Provided material Block Start

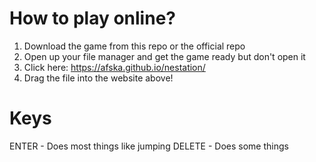 # How to play online?
1. Download the game from this repo or the official repo
2. Open up your file manager and get the game ready but don't open it
3. Click here: https://afska.github.io/nestation/
4. Drag the file into the website above!

# Keys
ENTER - Does most things like jumping
DELETE - Does some things
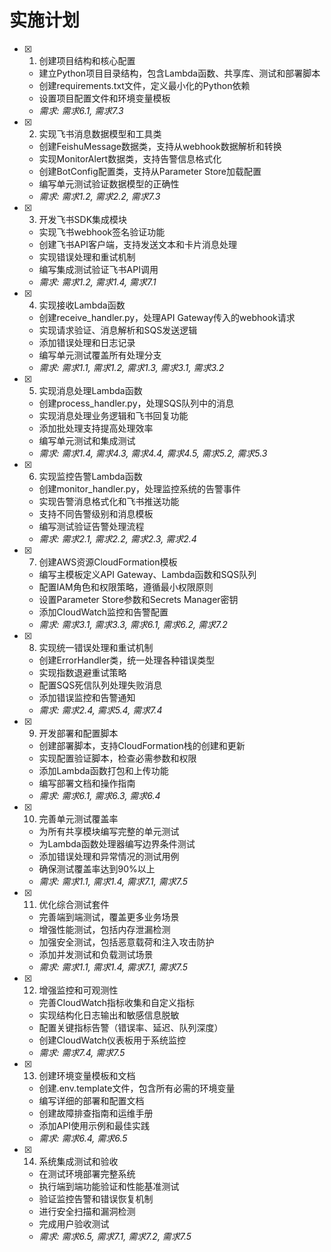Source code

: # 实施计划

- [x] 1. 创建项目结构和核心配置
  - 建立Python项目目录结构，包含Lambda函数、共享库、测试和部署脚本
  - 创建requirements.txt文件，定义最小化的Python依赖
  - 设置项目配置文件和环境变量模板
  - _需求: 需求6.1, 需求7.3_

- [x] 2. 实现飞书消息数据模型和工具类
  - 创建FeishuMessage数据类，支持从webhook数据解析和转换
  - 实现MonitorAlert数据类，支持告警信息格式化
  - 创建BotConfig配置类，支持从Parameter Store加载配置
  - 编写单元测试验证数据模型的正确性
  - _需求: 需求1.2, 需求2.2, 需求7.3_

- [x] 3. 开发飞书SDK集成模块
  - 实现飞书webhook签名验证功能
  - 创建飞书API客户端，支持发送文本和卡片消息处理
  - 实现错误处理和重试机制
  - 编写集成测试验证飞书API调用
  - _需求: 需求1.2, 需求1.4, 需求7.1_

- [x] 4. 实现接收Lambda函数
  - 创建receive_handler.py，处理API Gateway传入的webhook请求
  - 实现请求验证、消息解析和SQS发送逻辑
  - 添加错误处理和日志记录
  - 编写单元测试覆盖所有处理分支
  - _需求: 需求1.1, 需求1.2, 需求1.3, 需求3.1, 需求3.2_

- [x] 5. 实现消息处理Lambda函数
  - 创建process_handler.py，处理SQS队列中的消息
  - 实现消息处理业务逻辑和飞书回复功能
  - 添加批处理支持提高处理效率
  - 编写单元测试和集成测试
  - _需求: 需求1.4, 需求4.3, 需求4.4, 需求4.5, 需求5.2, 需求5.3_

- [x] 6. 实现监控告警Lambda函数
  - 创建monitor_handler.py，处理监控系统的告警事件
  - 实现告警消息格式化和飞书推送功能
  - 支持不同告警级别和消息模板
  - 编写测试验证告警处理流程
  - _需求: 需求2.1, 需求2.2, 需求2.3, 需求2.4_

- [x] 7. 创建AWS资源CloudFormation模板
  - 编写主模板定义API Gateway、Lambda函数和SQS队列
  - 配置IAM角色和权限策略，遵循最小权限原则
  - 设置Parameter Store参数和Secrets Manager密钥
  - 添加CloudWatch监控和告警配置
  - _需求: 需求3.1, 需求3.3, 需求6.1, 需求6.2, 需求7.2_

- [x] 8. 实现统一错误处理和重试机制
  - 创建ErrorHandler类，统一处理各种错误类型
  - 实现指数退避重试策略
  - 配置SQS死信队列处理失败消息
  - 添加错误监控和告警通知
  - _需求: 需求2.4, 需求5.4, 需求7.4_

- [x] 9. 开发部署和配置脚本
  - 创建部署脚本，支持CloudFormation栈的创建和更新
  - 实现配置验证脚本，检查必需参数和权限
  - 添加Lambda函数打包和上传功能
  - 编写部署文档和操作指南
  - _需求: 需求6.1, 需求6.3, 需求6.4_

- [x] 10. 完善单元测试覆盖率
  - 为所有共享模块编写完整的单元测试
  - 为Lambda函数处理器编写边界条件测试
  - 添加错误处理和异常情况的测试用例
  - 确保测试覆盖率达到90%以上
  - _需求: 需求1.1, 需求1.4, 需求7.1, 需求7.5_

- [x] 11. 优化综合测试套件
  - 完善端到端测试，覆盖更多业务场景
  - 增强性能测试，包括内存泄漏检测
  - 加强安全测试，包括恶意载荷和注入攻击防护
  - 添加并发测试和负载测试场景
  - _需求: 需求1.1, 需求1.4, 需求7.1, 需求7.5_

- [x] 12. 增强监控和可观测性
  - 完善CloudWatch指标收集和自定义指标
  - 实现结构化日志输出和敏感信息脱敏
  - 配置关键指标告警（错误率、延迟、队列深度）
  - 创建CloudWatch仪表板用于系统监控
  - _需求: 需求7.4, 需求7.5_

- [x] 13. 创建环境变量模板和文档
  - 创建.env.template文件，包含所有必需的环境变量
  - 编写详细的部署和配置文档
  - 创建故障排查指南和运维手册
  - 添加API使用示例和最佳实践
  - _需求: 需求6.4, 需求6.5_

- [x] 14. 系统集成测试和验收
  - 在测试环境部署完整系统
  - 执行端到端功能验证和性能基准测试
  - 验证监控告警和错误恢复机制
  - 进行安全扫描和漏洞检测
  - 完成用户验收测试
  - _需求: 需求6.5, 需求7.1, 需求7.2, 需求7.5_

Provided material Block End

Every line of the records that includes the word "Does" should be gathered.

ENTER - Does most things like jumping
DELETE - Does some things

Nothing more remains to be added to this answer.